I have coded a wireless probe sniffer using python + scapy. I'm want to use this script in openwrt routers.
Everytime it captures a probe request from nearby devices, the information is send to a webservice. (mac, power and probe).
My problem is the high consumption of CPU. The script runs quite good in my laptop (it takes between 50-70% of cpu), but when I run it in an openwrt router (400mhz cpu,16 ram) it takes 99%.
It's a well known bug in scapy the lost of packets with high loads (I have tested at the same time the script in my laptop and in the router and the router do not catched all the available packets in the air)
I already made some optimizations to the code, but I think there's more room for improvement.
This is the script.
#!/usr/bin/python
from scapy.all import *
import time
import thread
import requests
from datetime import datetime
PROBE_REQUEST_TYPE=0
PROBE_REQUEST_SUBTYPE=4
buf={'arrival':0,'source':0,'dest':0,'pwr':0,'probe':0}
uuid='1A2B3'
def PacketHandler(pkt):
global buf
if pkt.haslayer(Dot11):
if pkt.type==PROBE_REQUEST_TYPE and pkt.subtype == PROBE_REQUEST_SUBTYPE:
arrival= int(time.mktime(time.localtime()))
try:
extra = pkt.notdecoded
except:
extra=None
if extra!=None:
signal_strength = -(256-ord(extra[-4:-3]))
else:
signal_strength = -100
source = pkt.addr2
dest= pkt.addr3
pwr=signal_strength
probe=pkt.getlayer(Dot11).info
if buf['source']!=source and buf['probe']!=probe:
print 'launch %r %r %r' % (source,dest,probe)
buf={'arrival':arrival,'source':source,'dest':dest,'pwr':pwr,'probe':probe}
try:
thread.start_new_thread(exporter,(arrival,source,dest,pwr,probe))
except:
print 'Error launching the thread %r' % source
def exporter (arrival,source,dest,pwr,probe):
global uuid
urlg='http://webservice.com/?arrival='+str(arrival)+'&source='+str(source)+'&dest='+str(dest)+'&pwr='+str(pwr)+'&probe='+str(probe)+'&uuid='+uuid
try:
r=requests.get(urlg)
print r.status_code
print r.content
except:
print 'ERROR in Thread:::::: %r' % source
def main():
print "[%s] Starting scan"%datetime.now()
sniff(iface=sys.argv[1],prn=PacketHandler,store=0)
if __name__=="__main__":
main()
[UPDATE]
After a lot of reading and deep searching (it seems not many people have found full solution to the same issue or something similar).
I have found you can filter directly from the sniff function, so I've added a filter to just catch probe requests.
def main():
print "[%s] Starting scan"%datetime.now()
sniff(iface=sys.argv[1],prn=PacketHandler, filter='link[26] = 0x40',store=0)
In my laptop runs really smooth, using between 1%-3% of cpu and catching most of the available packets in the air.
but when I run this on the router, the script throws an error and crash.
Traceback (most recent call last):
File "snrV2.py", line 66, in <module>
main()
File "snrV2.py", line 63, in main
sniff(iface=sys.argv[1],prn=PacketHandler, filter='link[26] = 0x40',store=0)
File "/usr/lib/python2.7/site-packages/scapy/sendrecv.py", line 550, in sniff
s = L2socket(type=ETH_P_ALL, *arg, **karg)
File "/usr/lib/python2.7/site-packages/scapy/arch/linux.py", line 460, in __init__
attach_filter(self.ins, filter)
File "/usr/lib/python2.7/site-packages/scapy/arch/linux.py", line 132, in attach_filter
s.setsockopt(SOL_SOCKET, SO_ATTACH_FILTER, bpfh)

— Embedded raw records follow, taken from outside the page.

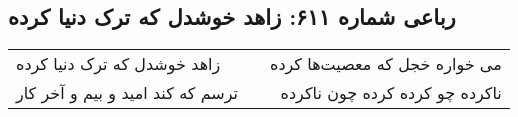 \begin{center}
\section*{رباعی شماره ۶۱۱: زاهد خوشدل که ترک دنیا کرده}
\label{sec:sh611}
\begin{longtable}{l p{0.5cm} r}
زاهد خوشدل که ترک دنیا کرده
&&
می خواره خجل که معصیت‌ها کرده
\\
ترسم که کند امید و بیم و آخر کار
&&
ناکرده چو کرده کرده چون ناکرده
\\
\end{longtable}
\end{center}

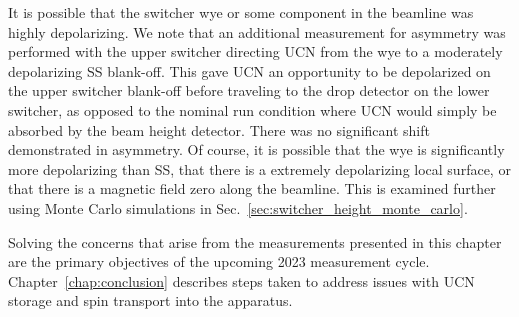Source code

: It is possible that the switcher wye or some component in the beamline was highly depolarizing. We note that an additional measurement for asymmetry was performed with the upper switcher directing UCN from the wye to a moderately depolarizing SS blank-off. This gave UCN an opportunity to be depolarized on the upper switcher blank-off before traveling to the drop detector on the lower switcher, as opposed to the nominal run condition where UCN would simply be absorbed by the beam height detector. There was no significant shift demonstrated in asymmetry. Of course, it is possible that the wye is significantly more depolarizing than SS, that there is a extremely depolarizing local surface, or that there is a magnetic field zero along the beamline. This is examined further using Monte Carlo simulations in Sec.~\ref{sec:switcher_height_monte_carlo}.

Solving the concerns that arise from the measurements presented in this chapter are the primary objectives of the upcoming 2023 measurement cycle. Chapter~\ref{chap:conclusion} describes steps taken to address issues with UCN storage and spin transport into the apparatus.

File "/usr/lib/python2.7/socket.py", line 224, in meth
return getattr(self._sock,name)(*args)
socket.error: [Errno 99] Protocol not available
I have tried using bpf filter syntax (the same used in tcpdump http://biot.com/capstats/bpf.html) and it is supposed you can also use it in scapy but I get a filter syntax error.
Sniff fucntion:
def main():
print "[%s] Starting scan"%datetime.now()
sniff(iface=sys.argv[1],prn=PacketHandler, filter='type mgt subtype probe-req', store=0)
error:
Traceback (most recent call last):
File "snrV2.py", line 66, in <module>
main()
File "snrV2.py", line 63, in main
sniff(iface=sys.argv[1],prn=PacketHandler, filter='type mgt subtype probe-req', store=0)
File "/usr/lib/python2.7/site-packages/scapy/sendrecv.py", line 550, in sniff
s = L2socket(type=ETH_P_ALL, *arg, **karg)
File "/usr/lib/python2.7/site-packages/scapy/arch/linux.py", line 460, in __init__
attach_filter(self.ins, filter)
File "/usr/lib/python2.7/site-packages/scapy/arch/linux.py", line 120, in attach_filter
raise Scapy_Exception("Filter parse error")
NameError: global name 'Scapy_Exception' is not defined
In the router I have installed the last version of scapy and tcpdump.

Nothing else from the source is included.